(Collected data)
• • • •
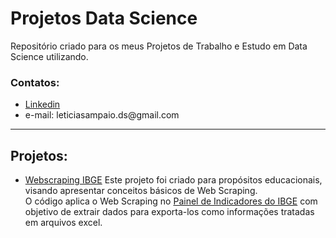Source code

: # Projetos Data Science
 Repositório criado para os meus Projetos de Trabalho e Estudo em Data Science utilizando.

### Contatos:

<ul>
 <li><a href = "https://www.linkedin.com/in/lesampaio/">Linkedin</a></li>
 <li>e-mail: leticiasampaio.ds@gmail.com</li>
</ul>
<hr>

## Projetos:
* [Webscraping IBGE](https://github.com/lesampaio/Projetos-DataScience/tree/main/Webscraping-IBGE)
 Este projeto foi criado para propósitos educacionais, visando apresentar conceitos básicos de Web Scraping. <br>
 O código aplica o Web Scraping no [Painel de Indicadores do IBGE](https://www.ibge.gov.br/indicadores.html) com objetivo de extrair dados para exporta-los como  informações tratadas em arquivos excel.
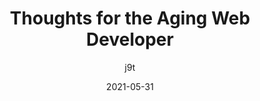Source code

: ---
author: j9t
date: 2021-05-31
layout: post.njk
tags:
  - article
  - meta
target_url: https://meiert.com/en/blog/the-aging-developer/
title: Thoughts for the Aging Web Developer
---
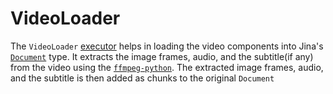 # VideoLoader

The `VideoLoader` [executor](https://docs.jina.ai/fundamentals/executor/) helps in loading the video components into Jina's [`Document`](https://docs.jina.ai/fundamentals/document/) type.
It extracts the image frames, audio, and the subtitle(if any) from the video using the [`ffmpeg-python`](https://github.com/kkroening/ffmpeg-python).
The extracted image frames, audio, and the subtitle is then added as chunks to the original `Document`

<!-- version=v0.1 -->
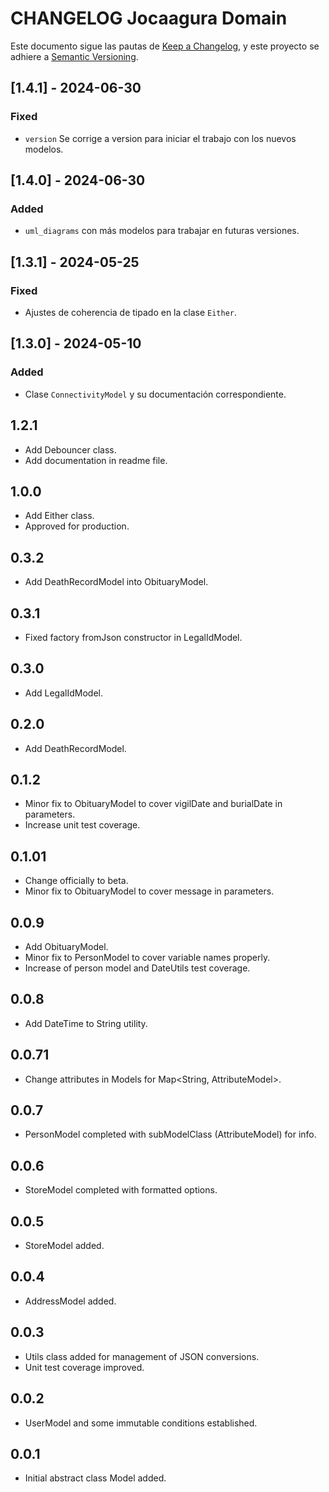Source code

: # CHANGELOG Jocaagura Domain

Este documento sigue las pautas de [Keep a Changelog](https://keepachangelog.com/en/1.0.0/),
y este proyecto se adhiere a [Semantic Versioning](https://semver.org/spec/v2.0.0.html).

## [1.4.1] - 2024-06-30
### Fixed
- `version` Se corrige a version para iniciar el trabajo con los nuevos modelos.

## [1.4.0] - 2024-06-30
### Added
- `uml_diagrams` con más modelos para trabajar en futuras versiones.

## [1.3.1] - 2024-05-25
### Fixed
- Ajustes de coherencia de tipado en la clase `Either`.

## [1.3.0] - 2024-05-10
### Added
- Clase `ConnectivityModel` y su documentación correspondiente.

## 1.2.1

* Add Debouncer class.
* Add documentation in readme file.

## 1.0.0

* Add Either class.
* Approved for production.

## 0.3.2

* Add DeathRecordModel into ObituaryModel.

## 0.3.1

* Fixed factory fromJson constructor in LegalIdModel.

## 0.3.0

* Add LegalIdModel.

## 0.2.0

* Add DeathRecordModel.

## 0.1.2

* Minor fix to ObituaryModel to cover vigilDate and burialDate in parameters.
* Increase unit test coverage.

## 0.1.01

* Change officially to beta.
* Minor fix to ObituaryModel to cover message in parameters.

## 0.0.9

* Add ObituaryModel.
* Minor fix to PersonModel to cover variable names properly.
* Increase of person model and DateUtils test coverage.

## 0.0.8

* Add DateTime to String utility.

## 0.0.71

* Change attributes in Models for Map<String, AttributeModel<dynamic>>.

## 0.0.7

* PersonModel completed with subModelClass (AttributeModel) for info.

## 0.0.6

* StoreModel completed with formatted options.

## 0.0.5

* StoreModel added.

## 0.0.4

* AddressModel added.

## 0.0.3

* Utils class added for management of JSON conversions.
* Unit test coverage improved.

## 0.0.2

* UserModel and some immutable conditions established.

## 0.0.1

* Initial abstract class Model added.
• • • •
PROMPT:
Wherever the word "StoreModel" turns up in the records, copy out the line it is on.

REPLY TO THE TASK:
* StoreModel completed with formatted options.
* StoreModel added.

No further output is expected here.